Gains to Productivity of a Reduction of ACMDs
We can evaluate the gains to productivity of a reduction of ACMDs. The most likely scenario for a serious reduction of global ACMDs is to gather like-minded countries whose economic systems are broadly based on open trade, competition on the merits as an organizing economic principle, and property rights protection. Such countries are more likely to agree the kind of liberalization that reaches inside the border and deals with distortions. We have modelled these countries in the form of the platform agreement that we have discussed among a like-minded group of countries. These countries include New Zealand, Australia, Singapore, the UK, Canada, the US and Mexico – largely as a result of the fact that the NAFTA was a powerful reform document for Mexico. We have found that even if these countries merely lower their distortion by one third, this will result in a 1.5% year on year increase in overall Global World Product such that the global economy is 50% bigger in fifteen years than it would be if we remain on the same glide path as we have been on since the early 2000s.
Importantly, none of these gains will be achievable if the UK remains in the EEA as in this case, no agreement can be reached on services, although agreements on the reduction of tariffs on goods could be reached. The fact that the UK is primarily a services economy puts the EEA option out of court, and means that the best pathway forward is a reduction of distortions through a series of Free Trade Agreements with a Prosperity Zone including Australia, New Zealand, Singapore, Canada, US and possibly Mexico and Switzerland as well as a comprehensive FTA with the EU. If such negotiations can be accompanied by Economic Partnership Agreements with less developed countries where the partnerships consist of the UK providing these countries with agricultural access, and no tariff escalation in exchange for regulatory reform in the developing country, which is in their interests anyway, then the gains to global growth would be magnified. If as a result of this process – which the UK is able to catalyse – there is a reduction in overall levels of distortions by one third, this would lead to an injection of 1.5% into Global World Product year on year, and a global economy that would be 50% larger than it would otherwise be in fifteen years without these gains. This growth rate is more in line with growth rates in the 1950s and 1960s. This injection of growth is highly dependent on the current impasse in international trade negotiations being unblocked so that structural reforms can be delivered, and requires other countries to liberalize, especially in their services sectors.
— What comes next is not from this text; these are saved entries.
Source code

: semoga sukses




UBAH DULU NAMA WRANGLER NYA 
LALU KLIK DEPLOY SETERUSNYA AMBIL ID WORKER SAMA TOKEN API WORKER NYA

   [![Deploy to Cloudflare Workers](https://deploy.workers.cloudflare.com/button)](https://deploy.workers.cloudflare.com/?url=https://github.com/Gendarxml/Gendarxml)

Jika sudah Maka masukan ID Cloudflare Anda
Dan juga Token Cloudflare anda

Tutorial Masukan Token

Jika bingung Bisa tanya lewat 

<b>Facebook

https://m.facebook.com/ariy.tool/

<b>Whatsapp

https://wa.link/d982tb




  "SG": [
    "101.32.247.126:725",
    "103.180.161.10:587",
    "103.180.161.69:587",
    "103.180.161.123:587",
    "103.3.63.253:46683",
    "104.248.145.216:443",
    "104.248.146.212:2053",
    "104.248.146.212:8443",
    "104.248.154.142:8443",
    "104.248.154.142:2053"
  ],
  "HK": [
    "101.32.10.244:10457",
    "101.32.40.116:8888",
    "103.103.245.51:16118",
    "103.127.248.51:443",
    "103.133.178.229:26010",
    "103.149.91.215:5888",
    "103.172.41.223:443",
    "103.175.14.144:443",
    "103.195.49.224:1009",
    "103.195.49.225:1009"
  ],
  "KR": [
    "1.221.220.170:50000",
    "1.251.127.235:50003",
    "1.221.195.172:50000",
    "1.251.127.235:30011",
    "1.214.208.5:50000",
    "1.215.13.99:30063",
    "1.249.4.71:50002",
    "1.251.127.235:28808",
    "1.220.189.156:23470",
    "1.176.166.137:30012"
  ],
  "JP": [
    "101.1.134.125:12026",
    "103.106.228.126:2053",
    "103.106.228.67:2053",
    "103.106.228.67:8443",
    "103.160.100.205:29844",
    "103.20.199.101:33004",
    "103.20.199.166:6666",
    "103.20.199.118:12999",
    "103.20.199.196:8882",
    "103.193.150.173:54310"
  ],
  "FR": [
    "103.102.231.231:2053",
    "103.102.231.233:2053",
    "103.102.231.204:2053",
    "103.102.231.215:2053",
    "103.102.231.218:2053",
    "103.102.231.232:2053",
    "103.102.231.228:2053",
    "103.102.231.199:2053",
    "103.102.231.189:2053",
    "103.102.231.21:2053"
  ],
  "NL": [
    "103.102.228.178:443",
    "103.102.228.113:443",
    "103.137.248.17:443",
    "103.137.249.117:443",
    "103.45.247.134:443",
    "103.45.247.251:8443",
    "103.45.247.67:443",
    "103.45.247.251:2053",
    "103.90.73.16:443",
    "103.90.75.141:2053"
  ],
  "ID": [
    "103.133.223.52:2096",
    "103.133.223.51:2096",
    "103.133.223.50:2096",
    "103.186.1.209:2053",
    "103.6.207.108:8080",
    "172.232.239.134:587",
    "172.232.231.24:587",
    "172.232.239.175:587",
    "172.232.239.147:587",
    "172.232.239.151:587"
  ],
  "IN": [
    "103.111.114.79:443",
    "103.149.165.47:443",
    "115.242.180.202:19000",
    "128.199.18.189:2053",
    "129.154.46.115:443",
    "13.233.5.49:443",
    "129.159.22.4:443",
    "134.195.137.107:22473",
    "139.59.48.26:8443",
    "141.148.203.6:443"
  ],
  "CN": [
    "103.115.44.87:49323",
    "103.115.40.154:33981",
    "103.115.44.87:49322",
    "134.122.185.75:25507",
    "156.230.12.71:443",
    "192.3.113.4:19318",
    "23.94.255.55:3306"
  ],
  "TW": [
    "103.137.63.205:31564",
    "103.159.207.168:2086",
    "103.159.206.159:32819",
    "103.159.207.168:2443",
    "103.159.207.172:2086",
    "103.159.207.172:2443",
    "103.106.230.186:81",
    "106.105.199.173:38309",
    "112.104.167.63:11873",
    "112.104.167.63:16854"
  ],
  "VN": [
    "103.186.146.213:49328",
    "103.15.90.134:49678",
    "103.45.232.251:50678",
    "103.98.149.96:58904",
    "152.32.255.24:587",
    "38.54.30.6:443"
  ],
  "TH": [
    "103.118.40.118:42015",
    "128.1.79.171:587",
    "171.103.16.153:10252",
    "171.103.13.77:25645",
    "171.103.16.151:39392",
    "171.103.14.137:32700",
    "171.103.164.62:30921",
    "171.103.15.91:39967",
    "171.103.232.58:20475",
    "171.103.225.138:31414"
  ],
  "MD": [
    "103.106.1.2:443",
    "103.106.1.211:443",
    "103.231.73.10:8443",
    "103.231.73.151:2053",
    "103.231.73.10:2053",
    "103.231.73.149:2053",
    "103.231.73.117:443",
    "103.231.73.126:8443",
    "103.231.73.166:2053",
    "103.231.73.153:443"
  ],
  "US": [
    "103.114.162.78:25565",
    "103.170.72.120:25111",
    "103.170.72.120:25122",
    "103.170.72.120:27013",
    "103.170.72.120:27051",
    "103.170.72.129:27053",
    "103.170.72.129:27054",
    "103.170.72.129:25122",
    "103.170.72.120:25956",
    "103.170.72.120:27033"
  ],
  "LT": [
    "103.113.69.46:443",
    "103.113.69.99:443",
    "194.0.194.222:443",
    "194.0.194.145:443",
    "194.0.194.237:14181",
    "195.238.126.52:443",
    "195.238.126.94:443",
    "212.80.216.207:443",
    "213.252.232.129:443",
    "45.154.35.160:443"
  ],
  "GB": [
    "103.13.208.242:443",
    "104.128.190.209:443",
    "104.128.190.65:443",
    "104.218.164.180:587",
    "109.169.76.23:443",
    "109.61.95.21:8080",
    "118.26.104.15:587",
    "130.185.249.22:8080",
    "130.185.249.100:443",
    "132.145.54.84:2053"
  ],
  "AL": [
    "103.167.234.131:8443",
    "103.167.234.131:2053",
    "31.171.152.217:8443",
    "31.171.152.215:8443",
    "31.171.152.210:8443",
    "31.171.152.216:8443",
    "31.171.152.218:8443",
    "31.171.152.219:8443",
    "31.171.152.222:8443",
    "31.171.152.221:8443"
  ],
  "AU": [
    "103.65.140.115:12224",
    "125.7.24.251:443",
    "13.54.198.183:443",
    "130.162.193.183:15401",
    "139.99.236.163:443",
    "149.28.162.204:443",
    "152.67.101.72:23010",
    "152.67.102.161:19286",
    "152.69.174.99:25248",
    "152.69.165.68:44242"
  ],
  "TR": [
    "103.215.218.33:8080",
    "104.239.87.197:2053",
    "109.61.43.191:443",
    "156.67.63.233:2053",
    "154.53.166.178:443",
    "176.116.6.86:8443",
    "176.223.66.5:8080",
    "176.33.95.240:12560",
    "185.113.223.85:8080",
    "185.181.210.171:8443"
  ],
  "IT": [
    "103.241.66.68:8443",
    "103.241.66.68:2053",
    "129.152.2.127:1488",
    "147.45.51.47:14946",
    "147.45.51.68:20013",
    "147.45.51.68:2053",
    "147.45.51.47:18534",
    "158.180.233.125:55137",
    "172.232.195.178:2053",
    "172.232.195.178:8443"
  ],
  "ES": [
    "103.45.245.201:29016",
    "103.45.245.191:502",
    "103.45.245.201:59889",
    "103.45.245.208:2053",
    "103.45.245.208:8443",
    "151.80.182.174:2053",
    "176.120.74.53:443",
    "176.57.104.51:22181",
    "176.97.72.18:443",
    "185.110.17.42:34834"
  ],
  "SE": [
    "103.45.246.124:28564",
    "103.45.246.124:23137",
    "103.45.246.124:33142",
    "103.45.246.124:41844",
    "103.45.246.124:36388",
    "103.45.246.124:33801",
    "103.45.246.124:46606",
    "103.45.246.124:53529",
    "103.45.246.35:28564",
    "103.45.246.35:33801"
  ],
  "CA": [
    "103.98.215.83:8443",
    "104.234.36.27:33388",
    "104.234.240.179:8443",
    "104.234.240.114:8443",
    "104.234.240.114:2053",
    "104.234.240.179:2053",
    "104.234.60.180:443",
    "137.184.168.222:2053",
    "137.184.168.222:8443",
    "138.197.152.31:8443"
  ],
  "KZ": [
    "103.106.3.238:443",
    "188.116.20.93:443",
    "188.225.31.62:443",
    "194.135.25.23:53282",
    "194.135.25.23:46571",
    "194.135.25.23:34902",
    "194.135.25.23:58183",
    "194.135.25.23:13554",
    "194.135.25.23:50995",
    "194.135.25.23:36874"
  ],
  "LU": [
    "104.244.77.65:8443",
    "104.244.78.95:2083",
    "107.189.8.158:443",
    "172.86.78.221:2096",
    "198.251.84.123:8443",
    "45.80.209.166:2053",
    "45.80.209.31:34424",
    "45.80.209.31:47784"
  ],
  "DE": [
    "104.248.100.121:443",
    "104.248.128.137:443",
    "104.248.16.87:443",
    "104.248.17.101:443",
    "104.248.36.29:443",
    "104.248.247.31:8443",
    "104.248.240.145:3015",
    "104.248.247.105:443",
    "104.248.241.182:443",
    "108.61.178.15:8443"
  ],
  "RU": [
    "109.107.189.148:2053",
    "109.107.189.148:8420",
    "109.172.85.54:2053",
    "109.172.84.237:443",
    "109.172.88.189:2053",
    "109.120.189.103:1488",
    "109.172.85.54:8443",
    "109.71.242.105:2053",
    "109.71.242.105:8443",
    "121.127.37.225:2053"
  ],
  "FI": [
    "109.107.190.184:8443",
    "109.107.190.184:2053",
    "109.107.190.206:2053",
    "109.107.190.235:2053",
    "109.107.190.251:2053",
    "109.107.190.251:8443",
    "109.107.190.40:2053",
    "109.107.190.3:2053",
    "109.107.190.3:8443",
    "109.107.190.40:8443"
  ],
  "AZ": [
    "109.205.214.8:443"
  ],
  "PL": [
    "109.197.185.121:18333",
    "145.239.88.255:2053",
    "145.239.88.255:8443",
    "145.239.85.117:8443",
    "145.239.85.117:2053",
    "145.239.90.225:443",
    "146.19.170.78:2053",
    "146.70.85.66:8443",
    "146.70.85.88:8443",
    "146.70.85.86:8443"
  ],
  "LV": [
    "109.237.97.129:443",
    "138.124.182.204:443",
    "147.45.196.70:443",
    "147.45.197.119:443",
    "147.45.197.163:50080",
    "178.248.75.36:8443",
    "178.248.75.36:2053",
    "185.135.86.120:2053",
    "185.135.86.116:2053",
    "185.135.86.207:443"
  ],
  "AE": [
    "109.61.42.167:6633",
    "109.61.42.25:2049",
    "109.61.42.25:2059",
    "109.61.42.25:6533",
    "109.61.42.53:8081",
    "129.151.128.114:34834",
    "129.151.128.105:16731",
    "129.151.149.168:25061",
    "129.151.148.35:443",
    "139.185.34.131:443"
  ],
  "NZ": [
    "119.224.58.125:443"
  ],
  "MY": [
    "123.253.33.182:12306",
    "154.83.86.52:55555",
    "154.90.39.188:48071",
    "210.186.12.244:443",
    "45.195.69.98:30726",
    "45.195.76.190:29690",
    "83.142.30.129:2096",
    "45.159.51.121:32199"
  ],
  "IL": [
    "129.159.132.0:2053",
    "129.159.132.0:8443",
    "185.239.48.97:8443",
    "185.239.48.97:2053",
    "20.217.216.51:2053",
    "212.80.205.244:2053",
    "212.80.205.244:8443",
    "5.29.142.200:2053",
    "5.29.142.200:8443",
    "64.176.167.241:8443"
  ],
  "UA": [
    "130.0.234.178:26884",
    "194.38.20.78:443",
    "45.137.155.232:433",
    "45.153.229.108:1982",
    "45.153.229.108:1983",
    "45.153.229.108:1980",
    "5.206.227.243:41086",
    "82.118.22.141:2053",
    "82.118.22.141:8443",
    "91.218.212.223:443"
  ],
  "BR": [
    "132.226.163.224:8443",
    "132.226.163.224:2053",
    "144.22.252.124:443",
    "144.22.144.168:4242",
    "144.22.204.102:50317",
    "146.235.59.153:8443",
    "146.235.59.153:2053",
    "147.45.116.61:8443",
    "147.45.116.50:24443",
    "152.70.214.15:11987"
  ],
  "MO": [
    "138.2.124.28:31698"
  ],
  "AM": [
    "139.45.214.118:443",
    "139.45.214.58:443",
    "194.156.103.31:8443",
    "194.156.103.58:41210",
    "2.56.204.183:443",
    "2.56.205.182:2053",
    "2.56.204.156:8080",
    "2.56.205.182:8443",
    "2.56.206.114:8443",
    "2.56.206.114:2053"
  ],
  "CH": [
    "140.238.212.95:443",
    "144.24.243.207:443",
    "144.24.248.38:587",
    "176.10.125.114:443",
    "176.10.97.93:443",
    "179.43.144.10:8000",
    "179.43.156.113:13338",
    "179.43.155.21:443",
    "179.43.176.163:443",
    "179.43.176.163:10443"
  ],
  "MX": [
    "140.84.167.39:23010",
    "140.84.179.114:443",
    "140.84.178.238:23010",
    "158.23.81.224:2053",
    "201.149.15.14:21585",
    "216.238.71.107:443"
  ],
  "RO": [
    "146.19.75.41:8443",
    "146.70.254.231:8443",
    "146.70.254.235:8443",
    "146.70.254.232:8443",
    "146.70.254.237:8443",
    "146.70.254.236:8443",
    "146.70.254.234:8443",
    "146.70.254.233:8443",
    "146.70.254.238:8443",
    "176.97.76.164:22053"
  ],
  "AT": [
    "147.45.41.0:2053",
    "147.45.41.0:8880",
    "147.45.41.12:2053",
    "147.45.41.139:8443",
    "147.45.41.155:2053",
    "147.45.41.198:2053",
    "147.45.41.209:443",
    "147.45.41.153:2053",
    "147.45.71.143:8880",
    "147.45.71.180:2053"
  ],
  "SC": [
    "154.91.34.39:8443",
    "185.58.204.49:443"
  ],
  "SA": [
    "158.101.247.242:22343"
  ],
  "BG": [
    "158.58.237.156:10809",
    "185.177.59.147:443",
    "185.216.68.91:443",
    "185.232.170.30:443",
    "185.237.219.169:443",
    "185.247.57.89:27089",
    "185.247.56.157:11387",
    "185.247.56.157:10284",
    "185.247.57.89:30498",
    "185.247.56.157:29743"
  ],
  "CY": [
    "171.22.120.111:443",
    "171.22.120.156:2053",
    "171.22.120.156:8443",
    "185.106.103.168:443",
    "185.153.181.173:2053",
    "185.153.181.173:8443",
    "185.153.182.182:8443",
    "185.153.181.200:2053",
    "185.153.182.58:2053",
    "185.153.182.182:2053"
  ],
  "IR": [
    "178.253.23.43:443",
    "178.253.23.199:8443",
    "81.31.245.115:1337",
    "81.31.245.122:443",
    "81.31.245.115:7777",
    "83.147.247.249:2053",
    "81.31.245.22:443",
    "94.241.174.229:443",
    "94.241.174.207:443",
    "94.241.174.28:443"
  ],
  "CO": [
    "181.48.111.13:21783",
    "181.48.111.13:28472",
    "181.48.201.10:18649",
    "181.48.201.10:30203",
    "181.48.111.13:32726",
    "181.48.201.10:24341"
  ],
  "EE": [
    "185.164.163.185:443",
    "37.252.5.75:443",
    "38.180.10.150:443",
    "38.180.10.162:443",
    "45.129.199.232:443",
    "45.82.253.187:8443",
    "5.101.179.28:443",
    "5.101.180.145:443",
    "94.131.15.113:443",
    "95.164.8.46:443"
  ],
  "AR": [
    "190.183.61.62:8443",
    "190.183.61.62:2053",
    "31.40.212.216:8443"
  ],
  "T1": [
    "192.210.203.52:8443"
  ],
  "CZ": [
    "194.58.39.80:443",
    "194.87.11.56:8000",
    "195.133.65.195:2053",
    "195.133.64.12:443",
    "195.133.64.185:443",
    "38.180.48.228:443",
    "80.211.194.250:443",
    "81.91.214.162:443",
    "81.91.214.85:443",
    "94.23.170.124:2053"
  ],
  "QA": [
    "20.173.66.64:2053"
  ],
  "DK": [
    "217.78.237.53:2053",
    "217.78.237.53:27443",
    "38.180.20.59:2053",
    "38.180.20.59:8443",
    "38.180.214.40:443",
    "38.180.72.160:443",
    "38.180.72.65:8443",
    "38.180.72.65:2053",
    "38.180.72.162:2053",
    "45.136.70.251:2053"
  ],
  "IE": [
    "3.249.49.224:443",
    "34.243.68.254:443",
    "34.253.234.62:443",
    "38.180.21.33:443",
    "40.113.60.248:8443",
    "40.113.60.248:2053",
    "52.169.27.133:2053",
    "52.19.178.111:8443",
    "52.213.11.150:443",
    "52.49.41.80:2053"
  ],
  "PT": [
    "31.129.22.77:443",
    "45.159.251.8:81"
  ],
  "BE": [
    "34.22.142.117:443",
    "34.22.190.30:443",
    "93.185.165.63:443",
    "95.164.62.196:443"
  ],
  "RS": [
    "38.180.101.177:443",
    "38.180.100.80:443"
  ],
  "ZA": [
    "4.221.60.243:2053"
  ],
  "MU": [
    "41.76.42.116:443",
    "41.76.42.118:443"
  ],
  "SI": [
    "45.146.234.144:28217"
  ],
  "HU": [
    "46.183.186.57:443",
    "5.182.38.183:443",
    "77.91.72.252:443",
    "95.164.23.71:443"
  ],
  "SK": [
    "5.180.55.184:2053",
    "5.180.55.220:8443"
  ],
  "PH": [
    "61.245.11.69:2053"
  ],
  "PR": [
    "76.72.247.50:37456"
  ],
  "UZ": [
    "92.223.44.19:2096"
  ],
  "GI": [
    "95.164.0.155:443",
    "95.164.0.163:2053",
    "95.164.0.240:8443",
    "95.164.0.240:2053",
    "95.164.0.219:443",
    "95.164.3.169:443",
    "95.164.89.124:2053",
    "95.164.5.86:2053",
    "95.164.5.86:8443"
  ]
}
As the demandeur for regulatory and structural reform around the world, it is the British economy that would reap a substantial part of these significant gains.
There are also gains to be had in the UK’s domestic policy. Our productivity simulator measures the delta between the current domestic environment with respect to open trade, competition and property rights protection, and identifies what the impact of distortion is on a measure of productivity, GDP per capita. In the case of the UK, the impact of distortions is around 286% which is better than most countries, but still shows that there are efficiencies to be had through a reduction of these distortions. Assuming a fifteen-year window to put in place the domestic regulatory changes that would eliminate at least one third of UK distortions, some of which would be achieved through the trade agreements proposed above, some through domestic legislation which would be possible outside the EEA, this results in an additional growth rate of around 4-5% p.a.
Can the Current Trade Negotiating Machinery Deliver these Gains?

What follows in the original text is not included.